Searches (1) and (2) find the smallest tree just as in [27]. The search (3) finds the smallest tree in the lexicographic ordering of the pair depth-size.
The evaluation was carried out on the benchmarks used in [27], kindly provided by Narodytska. These benchmarks were originally obtained by sampling a large set of instances [29], with sampling percentages of 20%, and 50% (we have used the same exact sampled benchmarks as Narodytska et al.). The reader is referred to [27] for the details of the sampling procedure.
We compare our tools with the state-of-the-art tool mindt [27]. Our tool is run in the following configurations.

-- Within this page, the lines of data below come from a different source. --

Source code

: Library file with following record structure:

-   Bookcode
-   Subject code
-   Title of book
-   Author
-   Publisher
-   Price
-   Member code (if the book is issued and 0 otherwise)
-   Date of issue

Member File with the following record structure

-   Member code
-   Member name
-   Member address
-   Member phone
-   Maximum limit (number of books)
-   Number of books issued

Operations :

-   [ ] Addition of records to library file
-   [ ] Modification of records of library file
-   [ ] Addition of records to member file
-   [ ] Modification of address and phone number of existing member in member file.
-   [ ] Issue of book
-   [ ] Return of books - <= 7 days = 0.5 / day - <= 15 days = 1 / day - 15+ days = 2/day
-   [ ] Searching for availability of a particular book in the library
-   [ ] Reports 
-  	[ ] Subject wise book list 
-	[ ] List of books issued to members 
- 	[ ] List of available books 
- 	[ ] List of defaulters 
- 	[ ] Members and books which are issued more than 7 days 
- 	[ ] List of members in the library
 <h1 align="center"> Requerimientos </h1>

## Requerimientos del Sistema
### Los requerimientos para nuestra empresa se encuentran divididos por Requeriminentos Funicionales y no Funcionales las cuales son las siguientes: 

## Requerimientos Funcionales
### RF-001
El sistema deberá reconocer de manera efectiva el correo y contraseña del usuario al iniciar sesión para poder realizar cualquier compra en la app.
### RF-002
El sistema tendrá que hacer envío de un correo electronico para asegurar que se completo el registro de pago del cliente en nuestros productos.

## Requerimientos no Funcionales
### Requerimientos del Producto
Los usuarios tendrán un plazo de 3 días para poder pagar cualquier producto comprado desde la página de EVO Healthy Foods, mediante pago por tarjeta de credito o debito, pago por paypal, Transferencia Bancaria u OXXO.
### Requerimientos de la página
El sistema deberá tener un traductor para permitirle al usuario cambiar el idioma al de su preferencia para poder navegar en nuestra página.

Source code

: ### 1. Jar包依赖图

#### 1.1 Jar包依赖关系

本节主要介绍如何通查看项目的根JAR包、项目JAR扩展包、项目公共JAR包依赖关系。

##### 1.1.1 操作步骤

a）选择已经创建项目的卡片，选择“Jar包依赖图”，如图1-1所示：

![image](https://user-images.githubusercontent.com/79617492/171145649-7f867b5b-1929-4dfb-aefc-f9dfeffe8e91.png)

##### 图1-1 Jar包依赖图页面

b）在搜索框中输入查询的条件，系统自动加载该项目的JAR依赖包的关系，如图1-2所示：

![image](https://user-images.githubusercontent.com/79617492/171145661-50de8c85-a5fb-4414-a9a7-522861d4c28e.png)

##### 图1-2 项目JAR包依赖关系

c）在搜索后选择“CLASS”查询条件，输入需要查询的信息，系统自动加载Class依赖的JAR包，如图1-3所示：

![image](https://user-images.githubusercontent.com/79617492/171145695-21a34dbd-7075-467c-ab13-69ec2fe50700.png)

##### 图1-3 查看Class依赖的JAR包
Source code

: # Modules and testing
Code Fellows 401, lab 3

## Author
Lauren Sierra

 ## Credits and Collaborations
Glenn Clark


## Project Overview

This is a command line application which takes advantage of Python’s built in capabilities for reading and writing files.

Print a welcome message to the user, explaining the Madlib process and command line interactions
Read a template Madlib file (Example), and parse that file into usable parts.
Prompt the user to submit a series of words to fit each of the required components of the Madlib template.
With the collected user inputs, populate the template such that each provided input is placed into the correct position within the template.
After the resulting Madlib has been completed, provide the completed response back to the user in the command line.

The configuration dtfinder corresponds to the search (1), i.e. size minimization via binary search and path-based encoding. The configuration dtfinder-DT1 is the same type of search but with encoding of Narodytska et al. The suffix -T in a configuration indicates topology-based search (search (2)). The suffix -T-O topology-based is search with heuristic ordering. The configuration d-dtfinder corresponds to the search (3), i.e. depth-size minimization.
Table 3 summarizes results for all the considered benchmarks and tools. The first row (%) shows the percentage of random samplings used to construct the instance, the second row the average number of features (nf.) and samples (ns.). The third row (#I) shows the number of benchmarks in that category. The remaining rows are grouped according to the tool they represent.
Table 3.
Results on all the benchmarks divided by the percentage of random sampling.
| % | 0.2 | 0.5 | ||||||
| nf./ns | 447/136 | 473/357 | ||||||
| #I | 754 | 709 | ||||||
| #nd | depth | cpu-time | #slv | #nd | depth | cpu-time | #slv | |
| mindt | 6 | 3 | 58 | 394 | 5 | 3 | 52 | 249 |
| dtfinder-DT1 | 7 | 3 | 14 | 457 | 6 | 3 | 43 | 337 |
| dtfinder-DT1-T | 7 | 3 | 28 | 473 | 7 | 3 | 41 | 345 |
| dtfinder-DT1-T-O | 7 | 3 | 27 | 473 | 7 | 3 | 39 | 345 |
| dtfinder | 7 | 3 | 14 | 458 | 7 | 3 | 60 | 339 |
| dtfinder-T | 7 | 3 | 29 | 470 | 7 | 3 | 42 | 342 |
| dtfinder-T-O | 7 | 3 | 30 | 471 | 7 | 3 | 39 | 341 |
| d-dtfinder | 8 | 3 | 65 | 519 | 7 | 3 | 73 | 352 |
| d-dtfinder-T-O | 8 | 3 | 49 | 486 | 7 | 3 | 57 | 345 |
| vbs | 8 | – | 69 | 528 | 7 | – | 46 | 355 |
For each of the tools we present four values: the average number of nodes discovered (#nd); the average depth of the tree reported (depth); the average CPU time taken in solved instances (cpu-time); and the number of instances solved (#slv).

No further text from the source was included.